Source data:
++++++++++++++++++++
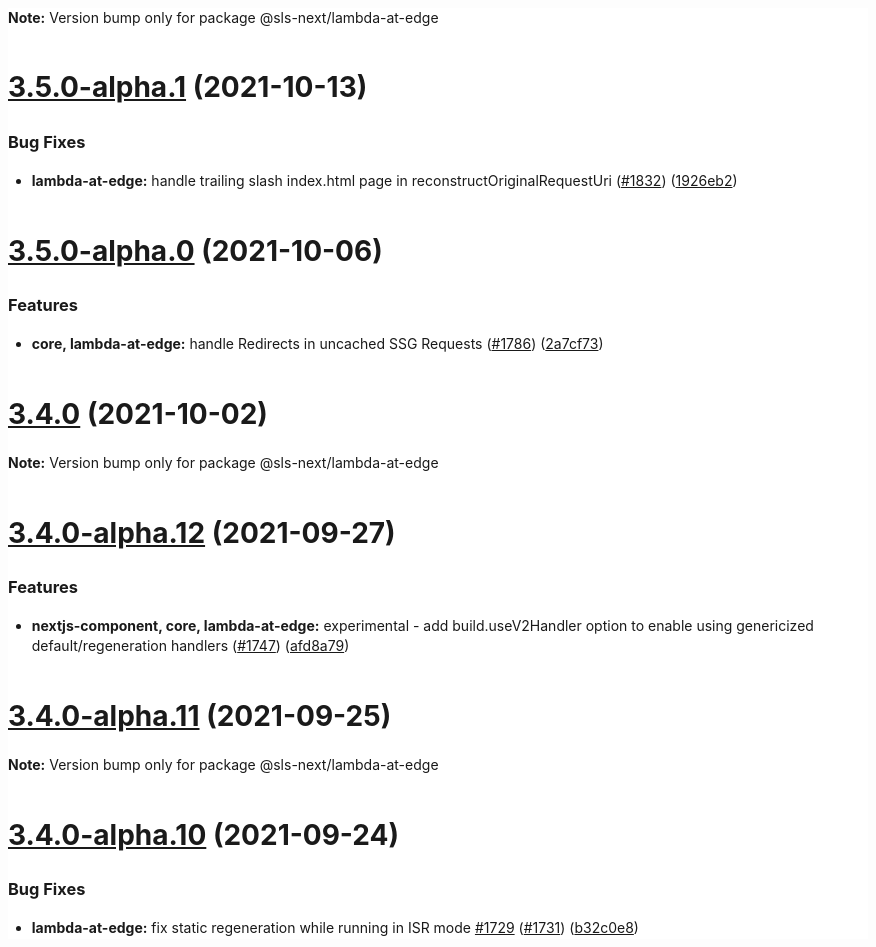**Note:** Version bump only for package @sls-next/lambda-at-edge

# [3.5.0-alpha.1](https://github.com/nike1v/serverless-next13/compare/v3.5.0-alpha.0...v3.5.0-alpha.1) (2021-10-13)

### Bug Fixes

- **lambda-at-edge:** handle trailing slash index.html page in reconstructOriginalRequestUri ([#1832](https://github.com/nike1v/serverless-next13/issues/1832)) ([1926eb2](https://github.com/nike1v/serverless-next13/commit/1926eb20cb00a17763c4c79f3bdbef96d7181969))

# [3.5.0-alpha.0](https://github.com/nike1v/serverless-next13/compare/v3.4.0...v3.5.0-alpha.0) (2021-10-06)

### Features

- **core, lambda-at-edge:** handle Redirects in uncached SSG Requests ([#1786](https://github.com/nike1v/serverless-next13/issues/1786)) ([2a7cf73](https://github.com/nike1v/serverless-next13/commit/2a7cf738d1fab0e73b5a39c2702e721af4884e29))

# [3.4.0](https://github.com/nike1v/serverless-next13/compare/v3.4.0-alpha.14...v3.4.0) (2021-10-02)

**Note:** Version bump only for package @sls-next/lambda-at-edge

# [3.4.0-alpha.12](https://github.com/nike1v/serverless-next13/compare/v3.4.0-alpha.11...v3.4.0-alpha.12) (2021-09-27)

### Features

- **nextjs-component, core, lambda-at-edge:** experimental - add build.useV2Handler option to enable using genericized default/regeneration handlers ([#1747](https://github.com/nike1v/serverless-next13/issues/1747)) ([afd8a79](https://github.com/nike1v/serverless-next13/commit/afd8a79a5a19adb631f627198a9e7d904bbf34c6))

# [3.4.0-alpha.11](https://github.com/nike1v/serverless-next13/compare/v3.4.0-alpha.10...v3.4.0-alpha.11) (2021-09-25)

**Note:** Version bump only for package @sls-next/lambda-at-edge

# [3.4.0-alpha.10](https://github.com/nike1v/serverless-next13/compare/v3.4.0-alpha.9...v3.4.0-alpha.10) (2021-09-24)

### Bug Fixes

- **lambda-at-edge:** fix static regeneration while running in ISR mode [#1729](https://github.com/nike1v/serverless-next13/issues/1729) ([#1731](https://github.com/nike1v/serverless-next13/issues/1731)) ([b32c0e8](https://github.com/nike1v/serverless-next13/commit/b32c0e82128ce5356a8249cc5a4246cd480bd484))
++++++++++++++++++++
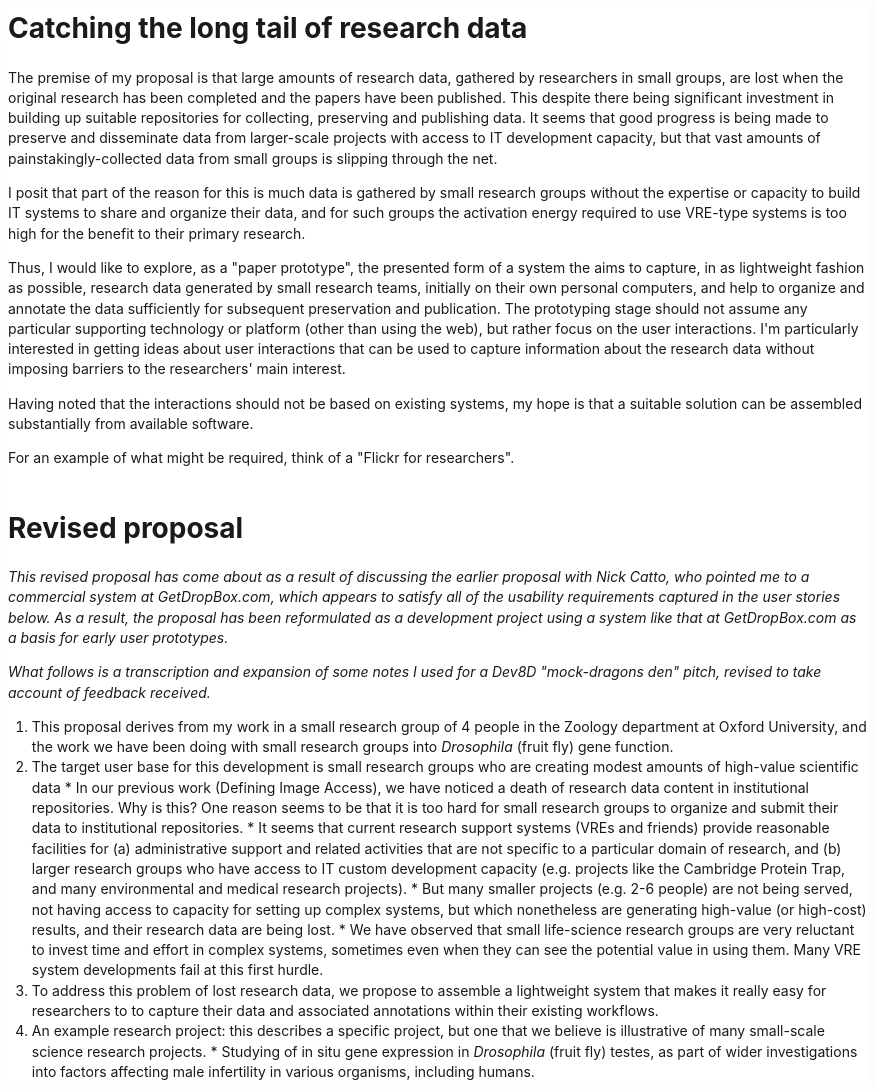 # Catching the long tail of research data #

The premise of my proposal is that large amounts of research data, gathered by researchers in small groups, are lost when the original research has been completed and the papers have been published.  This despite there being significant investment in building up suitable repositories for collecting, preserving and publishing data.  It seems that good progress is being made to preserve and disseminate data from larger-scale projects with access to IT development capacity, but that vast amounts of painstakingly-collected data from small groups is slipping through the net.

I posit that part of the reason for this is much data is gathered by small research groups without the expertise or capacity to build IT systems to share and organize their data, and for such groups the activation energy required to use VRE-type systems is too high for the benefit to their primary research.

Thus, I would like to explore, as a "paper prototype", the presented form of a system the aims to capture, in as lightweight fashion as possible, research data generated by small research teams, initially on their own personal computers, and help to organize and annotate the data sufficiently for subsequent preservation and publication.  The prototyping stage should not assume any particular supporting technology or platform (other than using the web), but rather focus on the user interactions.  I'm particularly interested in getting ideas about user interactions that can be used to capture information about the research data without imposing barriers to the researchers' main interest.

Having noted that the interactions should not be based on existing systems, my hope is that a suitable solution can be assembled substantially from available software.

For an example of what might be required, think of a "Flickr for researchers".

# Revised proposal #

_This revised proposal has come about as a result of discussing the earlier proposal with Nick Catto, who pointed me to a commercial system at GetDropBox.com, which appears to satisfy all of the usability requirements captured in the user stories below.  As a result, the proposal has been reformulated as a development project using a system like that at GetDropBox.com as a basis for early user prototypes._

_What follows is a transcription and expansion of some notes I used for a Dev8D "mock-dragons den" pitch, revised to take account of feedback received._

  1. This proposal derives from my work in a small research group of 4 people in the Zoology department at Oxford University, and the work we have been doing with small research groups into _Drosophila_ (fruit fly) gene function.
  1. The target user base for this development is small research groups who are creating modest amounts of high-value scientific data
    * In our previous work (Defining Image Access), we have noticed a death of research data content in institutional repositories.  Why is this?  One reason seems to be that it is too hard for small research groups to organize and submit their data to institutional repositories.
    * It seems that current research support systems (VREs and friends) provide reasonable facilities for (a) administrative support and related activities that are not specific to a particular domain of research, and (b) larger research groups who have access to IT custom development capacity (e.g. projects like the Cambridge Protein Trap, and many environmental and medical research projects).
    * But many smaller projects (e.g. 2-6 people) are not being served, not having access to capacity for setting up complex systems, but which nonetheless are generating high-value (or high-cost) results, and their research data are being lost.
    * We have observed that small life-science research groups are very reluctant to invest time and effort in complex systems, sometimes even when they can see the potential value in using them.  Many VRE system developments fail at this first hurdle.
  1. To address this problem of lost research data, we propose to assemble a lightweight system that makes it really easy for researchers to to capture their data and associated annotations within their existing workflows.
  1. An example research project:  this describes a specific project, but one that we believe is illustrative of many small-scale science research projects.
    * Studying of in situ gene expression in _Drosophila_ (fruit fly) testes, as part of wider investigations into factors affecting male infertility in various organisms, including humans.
++++++++++++++++++++
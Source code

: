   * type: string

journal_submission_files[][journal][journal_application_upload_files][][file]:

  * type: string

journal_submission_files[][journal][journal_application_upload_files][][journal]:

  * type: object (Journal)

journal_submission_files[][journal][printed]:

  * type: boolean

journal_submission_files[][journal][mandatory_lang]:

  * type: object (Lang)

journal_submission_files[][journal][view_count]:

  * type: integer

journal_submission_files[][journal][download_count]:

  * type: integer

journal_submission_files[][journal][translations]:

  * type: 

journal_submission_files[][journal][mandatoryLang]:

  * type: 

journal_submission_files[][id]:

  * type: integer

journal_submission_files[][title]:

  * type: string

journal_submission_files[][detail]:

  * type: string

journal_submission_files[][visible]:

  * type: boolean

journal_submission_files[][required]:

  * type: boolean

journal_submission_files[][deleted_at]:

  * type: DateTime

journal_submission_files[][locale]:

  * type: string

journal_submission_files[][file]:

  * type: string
++++++++++++++++++++
Your objective:
Output, from the data above, the lines from the line with "are being lost." to the line with "1. An example" exactly as they stand, both ends included and nothing else.

Result for this exercise:
    * But many smaller projects (e.g. 2-6 people) are not being served, not having access to capacity for setting up complex systems, but which nonetheless are generating high-value (or high-cost) results, and their research data are being lost.
    * We have observed that small life-science research groups are very reluctant to invest time and effort in complex systems, sometimes even when they can see the potential value in using them.  Many VRE system developments fail at this first hurdle.
  1. To address this problem of lost research data, we propose to assemble a lightweight system that makes it really easy for researchers to to capture their data and associated annotations within their existing workflows.
  1. An example research project:  this describes a specific project, but one that we believe is illustrative of many small-scale science research projects.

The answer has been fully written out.